Copy each entry verbatim, excluding its images.

Record excerpts Block Start

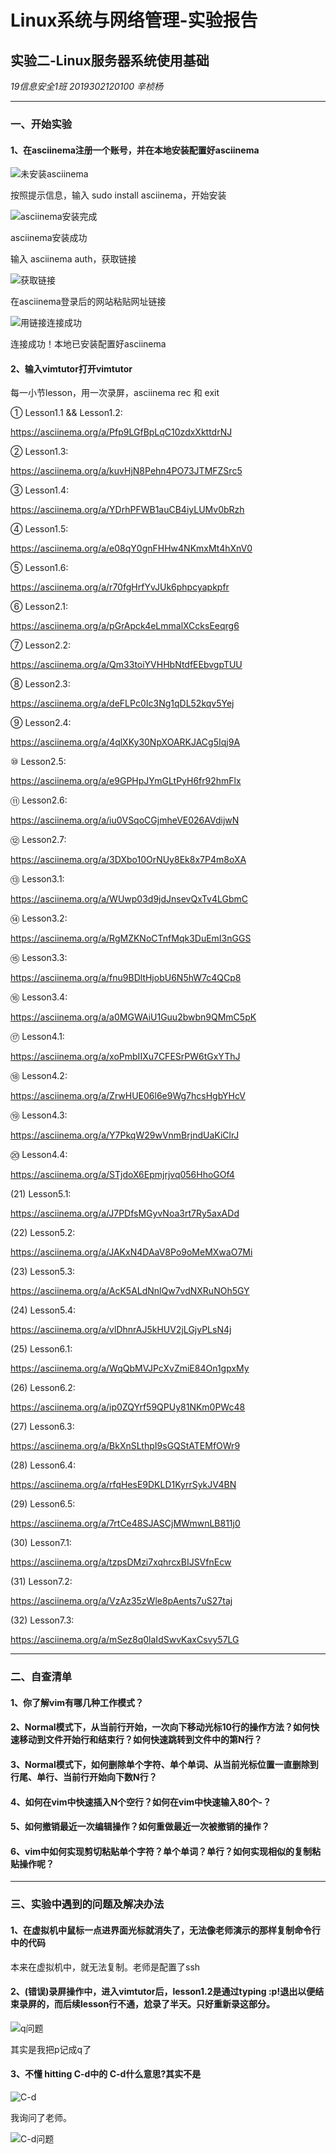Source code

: # Linux系统与网络管理-实验报告

## 实验二-Linux服务器系统使用基础

*19信息安全1班 2019302120100   辛桢杨*

---

### 一、开始实验

#### 1、在asciinema注册一个账号，并在本地安装配置好asciinema

![未安装asciinema](./img/未安装asciinema.png)

按照提示信息，输入 sudo install asciinema，开始安装

![asciinema安装完成](./img/asciinema安装完成.png)

asciinema安装成功

输入 asciinema auth，获取链接

![获取链接](./img/获取链接.png)

在asciinema登录后的网站粘贴网址链接

![用链接连接成功](./img/用链接连接成功.png)

连接成功！本地已安装配置好asciinema

#### 2、输入vimtutor打开vimtutor

每一小节lesson，用一次录屏，asciinema rec 和 exit

① Lesson1.1 && Lesson1.2:

https://asciinema.org/a/Pfp9LGfBpLqC10zdxXkttdrNJ

② Lesson1.3:

https://asciinema.org/a/kuvHjN8Pehn4PO73JTMFZSrc5

③ Lesson1.4:

https://asciinema.org/a/YDrhPFWB1auCB4iyLUMv0bRzh

④ Lesson1.5:

https://asciinema.org/a/e08qY0gnFHHw4NKmxMt4hXnV0

⑤ Lesson1.6:

https://asciinema.org/a/r70fgHrfYvJUk6phpcyapkpfr

⑥ Lesson2.1:

https://asciinema.org/a/pGrApck4eLmmalXCcksEeqrg6

⑦ Lesson2.2:

https://asciinema.org/a/Qm33toiYVHHbNtdfEEbvgpTUU

⑧ Lesson2.3:

https://asciinema.org/a/deFLPc0Ic3Ng1qDL52kqv5Yej

⑨ Lesson2.4:

https://asciinema.org/a/4qlXKy30NpXOARKJACg5Iqj9A

⑩ Lesson2.5:

https://asciinema.org/a/e9GPHpJYmGLtPyH6fr92hmFlx

⑪ Lesson2.6:

https://asciinema.org/a/iu0VSqoCGjmheVE026AVdijwN

⑫ Lesson2.7:

https://asciinema.org/a/3DXbo10OrNUy8Ek8x7P4m8oXA

⑬ Lesson3.1:

https://asciinema.org/a/WUwp03d9jdJnsevQxTv4LGbmC

⑭ Lesson3.2:

https://asciinema.org/a/RgMZKNoCTnfMqk3DuEmI3nGGS

⑮ Lesson3.3:

https://asciinema.org/a/fnu9BDltHjobU6N5hW7c4QCp8

⑯ Lesson3.4:

https://asciinema.org/a/a0MGWAiU1Guu2bwbn9QMmC5pK

⑰ Lesson4.1:

https://asciinema.org/a/xoPmbIIXu7CFESrPW6tGxYThJ

⑱ Lesson4.2:

https://asciinema.org/a/ZrwHUE06l6e9Wg7hcsHgbYHcV

⑲ Lesson4.3:

https://asciinema.org/a/Y7PkqW29wVnmBrjndUaKiClrJ

⑳ Lesson4.4:

https://asciinema.org/a/STjdoX6Epmjrjvq056HhoGOf4

(21) Lesson5.1:

https://asciinema.org/a/J7PDfsMGyvNoa3rt7Ry5axADd

(22) Lesson5.2:

https://asciinema.org/a/JAKxN4DAaV8Po9oMeMXwaO7Mi

(23) Lesson5.3:

https://asciinema.org/a/AcK5ALdNnlQw7vdNXRuNOh5GY

(24) Lesson5.4:

https://asciinema.org/a/vlDhnrAJ5kHUV2jLGjyPLsN4j

(25) Lesson6.1:

https://asciinema.org/a/WqQbMVJPcXvZmiE84On1gpxMy

(26) Lesson6.2:

https://asciinema.org/a/ip0ZQYrf59QPUy81NKm0PWc48

(27) Lesson6.3:

https://asciinema.org/a/BkXnSLthpI9sGQStATEMfOWr9

(28) Lesson6.4:

https://asciinema.org/a/rfqHesE9DKLD1KyrrSykJV4BN

(29) Lesson6.5:

https://asciinema.org/a/7rtCe48SJASCjMWmwnLB811j0

(30) Lesson7.1:

https://asciinema.org/a/tzpsDMzi7xqhrcxBIJSVfnEcw

(31) Lesson7.2:

https://asciinema.org/a/VzAz35zWle8pAents7uS27taj

(32) Lesson7.3:

https://asciinema.org/a/mSez8q0laIdSwvKaxCsvy57LG

---

### 二、自查清单

#### 1、你了解vim有哪几种工作模式？

#### 2、Normal模式下，从当前行开始，一次向下移动光标10行的操作方法？如何快速移动到文件开始行和结束行？如何快速跳转到文件中的第N行？

#### 3、Normal模式下，如何删除单个字符、单个单词、从当前光标位置一直删除到行尾、单行、当前行开始向下数N行？

#### 4、如何在vim中快速插入N个空行？如何在vim中快速输入80个-？

#### 5、如何撤销最近一次编辑操作？如何重做最近一次被撤销的操作？

#### 6、vim中如何实现剪切粘贴单个字符？单个单词？单行？如何实现相似的复制粘贴操作呢？

---

### 三、实验中遇到的问题及解决办法

#### 1、在虚拟机中鼠标一点进界面光标就消失了，无法像老师演示的那样复制命令行中的代码

本来在虚拟机中，就无法复制。老师是配置了ssh

#### 2、(错误)录屏操作中，进入vimtutor后，lesson1.2是通过typing :p!退出以便结束录屏的，而后续lesson行不通，尬录了半天。只好重新录这部分。

![q问题](./img/q问题.png)

其实是我把p记成q了

#### 3、不懂 hitting C-d中的 C-d什么意思?其实不是

![C-d](./img/C-d.png)

我询问了老师。

![C-d问题](./img/C-d问题.png)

Record excerpts Block End

Answer to the exercise
Source code

: # Linux系统与网络管理-实验报告

## 实验二-Linux服务器系统使用基础

*19信息安全1班 2019302120100   辛桢杨*

---

### 一、开始实验

#### 1、在asciinema注册一个账号，并在本地安装配置好asciinema

![未安装asciinema](./img/未安装asciinema.png)

按照提示信息，输入 sudo install asciinema，开始安装

![asciinema安装完成](./img/asciinema安装完成.png)

asciinema安装成功

输入 asciinema auth，获取链接

![获取链接](./img/获取链接.png)

在asciinema登录后的网站粘贴网址链接

![用链接连接成功](./img/用链接连接成功.png)

连接成功！本地已安装配置好asciinema

#### 2、输入vimtutor打开vimtutor

每一小节lesson，用一次录屏，asciinema rec 和 exit

① Lesson1.1 && Lesson1.2:

https://asciinema.org/a/Pfp9LGfBpLqC10zdxXkttdrNJ

② Lesson1.3:

https://asciinema.org/a/kuvHjN8Pehn4PO73JTMFZSrc5

③ Lesson1.4:

https://asciinema.org/a/YDrhPFWB1auCB4iyLUMv0bRzh

④ Lesson1.5:

https://asciinema.org/a/e08qY0gnFHHw4NKmxMt4hXnV0

⑤ Lesson1.6:

https://asciinema.org/a/r70fgHrfYvJUk6phpcyapkpfr

⑥ Lesson2.1:

https://asciinema.org/a/pGrApck4eLmmalXCcksEeqrg6

⑦ Lesson2.2:

https://asciinema.org/a/Qm33toiYVHHbNtdfEEbvgpTUU

⑧ Lesson2.3:

https://asciinema.org/a/deFLPc0Ic3Ng1qDL52kqv5Yej

⑨ Lesson2.4:

https://asciinema.org/a/4qlXKy30NpXOARKJACg5Iqj9A

⑩ Lesson2.5:

https://asciinema.org/a/e9GPHpJYmGLtPyH6fr92hmFlx

⑪ Lesson2.6:

https://asciinema.org/a/iu0VSqoCGjmheVE026AVdijwN

⑫ Lesson2.7:

https://asciinema.org/a/3DXbo10OrNUy8Ek8x7P4m8oXA

⑬ Lesson3.1:

https://asciinema.org/a/WUwp03d9jdJnsevQxTv4LGbmC

⑭ Lesson3.2:

https://asciinema.org/a/RgMZKNoCTnfMqk3DuEmI3nGGS

⑮ Lesson3.3:

https://asciinema.org/a/fnu9BDltHjobU6N5hW7c4QCp8

⑯ Lesson3.4:

https://asciinema.org/a/a0MGWAiU1Guu2bwbn9QMmC5pK

⑰ Lesson4.1:

https://asciinema.org/a/xoPmbIIXu7CFESrPW6tGxYThJ

⑱ Lesson4.2:

https://asciinema.org/a/ZrwHUE06l6e9Wg7hcsHgbYHcV

⑲ Lesson4.3:

https://asciinema.org/a/Y7PkqW29wVnmBrjndUaKiClrJ

⑳ Lesson4.4:

https://asciinema.org/a/STjdoX6Epmjrjvq056HhoGOf4

(21) Lesson5.1:

https://asciinema.org/a/J7PDfsMGyvNoa3rt7Ry5axADd

(22) Lesson5.2:

https://asciinema.org/a/JAKxN4DAaV8Po9oMeMXwaO7Mi

(23) Lesson5.3:

https://asciinema.org/a/AcK5ALdNnlQw7vdNXRuNOh5GY

(24) Lesson5.4:

https://asciinema.org/a/vlDhnrAJ5kHUV2jLGjyPLsN4j

(25) Lesson6.1:

https://asciinema.org/a/WqQbMVJPcXvZmiE84On1gpxMy

(26) Lesson6.2:

https://asciinema.org/a/ip0ZQYrf59QPUy81NKm0PWc48

(27) Lesson6.3:

https://asciinema.org/a/BkXnSLthpI9sGQStATEMfOWr9

(28) Lesson6.4:

https://asciinema.org/a/rfqHesE9DKLD1KyrrSykJV4BN

(29) Lesson6.5:

https://asciinema.org/a/7rtCe48SJASCjMWmwnLB811j0

(30) Lesson7.1:

https://asciinema.org/a/tzpsDMzi7xqhrcxBIJSVfnEcw

(31) Lesson7.2:

https://asciinema.org/a/VzAz35zWle8pAents7uS27taj

(32) Lesson7.3:

https://asciinema.org/a/mSez8q0laIdSwvKaxCsvy57LG

---

### 二、自查清单

#### 1、你了解vim有哪几种工作模式？

#### 2、Normal模式下，从当前行开始，一次向下移动光标10行的操作方法？如何快速移动到文件开始行和结束行？如何快速跳转到文件中的第N行？

#### 3、Normal模式下，如何删除单个字符、单个单词、从当前光标位置一直删除到行尾、单行、当前行开始向下数N行？

#### 4、如何在vim中快速插入N个空行？如何在vim中快速输入80个-？

#### 5、如何撤销最近一次编辑操作？如何重做最近一次被撤销的操作？

#### 6、vim中如何实现剪切粘贴单个字符？单个单词？单行？如何实现相似的复制粘贴操作呢？

---

### 三、实验中遇到的问题及解决办法

#### 1、在虚拟机中鼠标一点进界面光标就消失了，无法像老师演示的那样复制命令行中的代码

本来在虚拟机中，就无法复制。老师是配置了ssh

#### 2、(错误)录屏操作中，进入vimtutor后，lesson1.2是通过typing :p!退出以便结束录屏的，而后续lesson行不通，尬录了半天。只好重新录这部分。

![q问题](./img/q问题.png)

其实是我把p记成q了

#### 3、不懂 hitting C-d中的 C-d什么意思?其实不是

![C-d](./img/C-d.png)

我询问了老师。

![C-d问题](./img/C-d问题.png)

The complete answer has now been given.